**Directions**
Your answer must be a single number: the count of lines in the records below that include the string "mirror".

**Exercise material**

--------

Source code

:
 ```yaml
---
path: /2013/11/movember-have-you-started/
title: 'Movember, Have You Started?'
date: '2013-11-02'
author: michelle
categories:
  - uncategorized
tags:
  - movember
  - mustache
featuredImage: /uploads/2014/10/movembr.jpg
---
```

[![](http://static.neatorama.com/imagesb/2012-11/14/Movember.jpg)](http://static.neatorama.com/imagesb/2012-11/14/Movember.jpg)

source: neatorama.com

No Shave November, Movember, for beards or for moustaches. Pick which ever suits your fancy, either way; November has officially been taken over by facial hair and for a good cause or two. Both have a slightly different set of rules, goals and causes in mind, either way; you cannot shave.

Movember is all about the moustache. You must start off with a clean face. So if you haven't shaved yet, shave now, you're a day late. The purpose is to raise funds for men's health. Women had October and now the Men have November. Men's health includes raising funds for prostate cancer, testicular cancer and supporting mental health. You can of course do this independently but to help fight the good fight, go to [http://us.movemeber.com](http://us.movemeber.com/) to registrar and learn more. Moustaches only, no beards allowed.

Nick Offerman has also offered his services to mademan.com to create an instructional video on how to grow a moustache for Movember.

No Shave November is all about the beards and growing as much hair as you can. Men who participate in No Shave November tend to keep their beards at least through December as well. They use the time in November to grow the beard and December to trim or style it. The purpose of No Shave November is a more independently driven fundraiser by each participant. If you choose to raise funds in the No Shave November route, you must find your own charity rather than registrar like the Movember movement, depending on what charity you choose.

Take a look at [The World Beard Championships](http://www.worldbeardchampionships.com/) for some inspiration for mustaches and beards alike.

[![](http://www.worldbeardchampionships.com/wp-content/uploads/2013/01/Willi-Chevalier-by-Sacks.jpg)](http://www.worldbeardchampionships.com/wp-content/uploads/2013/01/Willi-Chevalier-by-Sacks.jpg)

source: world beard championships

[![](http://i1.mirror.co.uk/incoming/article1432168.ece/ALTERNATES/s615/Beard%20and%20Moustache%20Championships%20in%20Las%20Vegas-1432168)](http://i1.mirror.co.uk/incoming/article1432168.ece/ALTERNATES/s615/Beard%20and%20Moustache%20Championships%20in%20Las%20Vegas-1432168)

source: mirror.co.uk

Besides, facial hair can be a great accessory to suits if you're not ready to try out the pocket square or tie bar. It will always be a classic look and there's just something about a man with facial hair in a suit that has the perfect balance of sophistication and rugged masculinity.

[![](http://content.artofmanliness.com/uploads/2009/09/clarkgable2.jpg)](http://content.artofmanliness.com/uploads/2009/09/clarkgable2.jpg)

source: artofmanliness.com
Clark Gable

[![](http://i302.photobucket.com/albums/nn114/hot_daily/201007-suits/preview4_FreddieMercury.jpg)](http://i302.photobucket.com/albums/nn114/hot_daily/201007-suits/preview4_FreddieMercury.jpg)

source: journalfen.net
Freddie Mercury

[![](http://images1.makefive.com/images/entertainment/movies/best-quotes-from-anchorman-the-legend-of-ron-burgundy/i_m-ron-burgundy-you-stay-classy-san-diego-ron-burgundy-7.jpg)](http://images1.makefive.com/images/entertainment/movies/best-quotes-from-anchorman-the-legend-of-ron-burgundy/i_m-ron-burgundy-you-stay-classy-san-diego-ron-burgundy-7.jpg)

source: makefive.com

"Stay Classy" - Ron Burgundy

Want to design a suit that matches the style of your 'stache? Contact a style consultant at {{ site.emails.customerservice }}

--------

**Solution for this problem**
2